やはり、子供時代にアレルギーのなかった者でも、アレルギーになる確率が高くなるのです。
(一時期、回虫やサナダムシなどの寄生虫が減ったから花粉症が激増すると言う説が報道を賑わしたことがありましたが、現在は否定されているようです。)
親の唾液で児のアレルギー予防!?
親の唾液が児のアレルギー疾患予防に効果的?
顔をしかめたくなるような見出しかもしれませんが、スウェーデン・クイーンシルビア小児病棟小児アレルギー科の医師らが、親の唾液に含まれる細菌がアレルギー疾患発症予防に効果があるかについて検討したところ、「親の唾液を与えられた児では、18ヶ月後の喘息発症のリスクが9割、アトピー性皮膚炎発症のリスクで6割減少していた」という。

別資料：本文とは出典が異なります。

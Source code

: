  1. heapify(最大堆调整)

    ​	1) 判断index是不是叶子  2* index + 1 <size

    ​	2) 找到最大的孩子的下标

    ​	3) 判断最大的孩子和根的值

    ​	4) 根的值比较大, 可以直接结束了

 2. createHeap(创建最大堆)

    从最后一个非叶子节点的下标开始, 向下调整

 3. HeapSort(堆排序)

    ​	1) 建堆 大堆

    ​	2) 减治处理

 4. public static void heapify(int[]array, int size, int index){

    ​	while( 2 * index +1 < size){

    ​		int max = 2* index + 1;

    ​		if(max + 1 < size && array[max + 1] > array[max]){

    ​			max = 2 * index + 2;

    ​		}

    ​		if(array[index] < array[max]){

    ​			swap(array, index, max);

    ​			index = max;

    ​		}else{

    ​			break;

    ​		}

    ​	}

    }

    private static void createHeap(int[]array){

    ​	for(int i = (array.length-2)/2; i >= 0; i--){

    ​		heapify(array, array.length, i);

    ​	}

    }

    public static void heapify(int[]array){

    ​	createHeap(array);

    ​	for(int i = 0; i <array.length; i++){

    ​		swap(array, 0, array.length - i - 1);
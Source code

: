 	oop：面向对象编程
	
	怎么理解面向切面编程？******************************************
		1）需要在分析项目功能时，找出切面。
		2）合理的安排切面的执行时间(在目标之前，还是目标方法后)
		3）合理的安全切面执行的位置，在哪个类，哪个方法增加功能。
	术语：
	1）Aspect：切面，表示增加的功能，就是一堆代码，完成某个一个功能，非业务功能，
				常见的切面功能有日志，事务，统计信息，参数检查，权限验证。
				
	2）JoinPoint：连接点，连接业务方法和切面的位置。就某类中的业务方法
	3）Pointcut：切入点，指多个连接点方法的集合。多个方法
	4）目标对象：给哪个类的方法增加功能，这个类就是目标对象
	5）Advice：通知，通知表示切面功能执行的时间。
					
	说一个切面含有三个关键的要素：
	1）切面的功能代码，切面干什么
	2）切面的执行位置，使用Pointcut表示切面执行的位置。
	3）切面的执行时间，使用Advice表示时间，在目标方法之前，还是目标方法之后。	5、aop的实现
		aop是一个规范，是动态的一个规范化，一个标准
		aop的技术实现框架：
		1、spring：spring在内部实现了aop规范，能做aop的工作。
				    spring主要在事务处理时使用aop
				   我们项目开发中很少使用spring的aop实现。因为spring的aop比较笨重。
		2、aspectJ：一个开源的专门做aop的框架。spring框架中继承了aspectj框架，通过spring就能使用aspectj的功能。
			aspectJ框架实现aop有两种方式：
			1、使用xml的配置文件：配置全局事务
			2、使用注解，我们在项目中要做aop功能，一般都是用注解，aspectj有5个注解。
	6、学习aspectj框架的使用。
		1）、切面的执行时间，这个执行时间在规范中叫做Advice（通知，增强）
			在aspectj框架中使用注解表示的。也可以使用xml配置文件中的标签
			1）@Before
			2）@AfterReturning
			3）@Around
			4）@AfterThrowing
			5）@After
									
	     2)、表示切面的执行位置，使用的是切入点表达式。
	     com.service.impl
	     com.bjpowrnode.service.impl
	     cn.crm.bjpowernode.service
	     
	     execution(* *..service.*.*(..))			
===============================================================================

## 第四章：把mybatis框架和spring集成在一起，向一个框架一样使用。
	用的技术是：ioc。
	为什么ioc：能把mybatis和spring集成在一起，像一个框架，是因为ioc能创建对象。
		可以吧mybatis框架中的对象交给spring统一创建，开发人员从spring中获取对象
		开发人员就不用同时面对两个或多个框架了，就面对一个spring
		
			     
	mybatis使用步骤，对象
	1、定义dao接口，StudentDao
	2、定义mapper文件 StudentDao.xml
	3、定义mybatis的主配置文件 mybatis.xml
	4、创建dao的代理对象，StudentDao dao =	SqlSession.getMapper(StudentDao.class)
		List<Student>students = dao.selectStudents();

(Pediatrics 2013.05.06オンライン版)
さて、その簡単な投与方法とは?
もっと詳しくお知りになりたい方は、直接『メディカル・トリビューン』に!
https://medical-tribune.co.jp/mtpronews/1305/1305012.html
歯科界の常識である『虫歯菌の感染経路』を日常的に喧伝し注意を促してきた者として、この『アレルギー』のページを掲載することには逡巡がありました。
しかし近年ますます増加の一途をたどる『アレルギー疾患』、そして子供たちの健康を考えれば、知らんふりは出来ませんでした。
唾液により虫歯菌感染 ⇔ 唾液によりアレルギー予防 の矛盾 !
今後さらに明確なメカニズムと予防対策が構築されることを願っています。
さらに驚きです
最近、腸内フローラの話題で喧しいのですが、新しい知見では、新生児はなるべく早い時期から多種多様の細菌に暴露された方が腸内フローラが健全になるというものです。
いくら気をつけても、虫歯菌のストレプトコッカス・ミュータンスやラクトバチラスは、生後数ヶ月で両親や近親者から感染するようです。
しかし、感染すれば必ず虫歯ができるのではなく、その後の乳幼児の生活環境とりわけ食生活の影響の方が問題のようです。
親子の情愛を基本に考えれば、当然スキンシップも多くなります。
昔ながらの子育ての方が、健康のためにも情操を育むためにも理に叶っていると言えるのでしょうか。
ヒトメタゲノム解析や腸内フローラの研究に端を発して、口腔内フローラの研究も進み始めたようです(でもたった数年です)。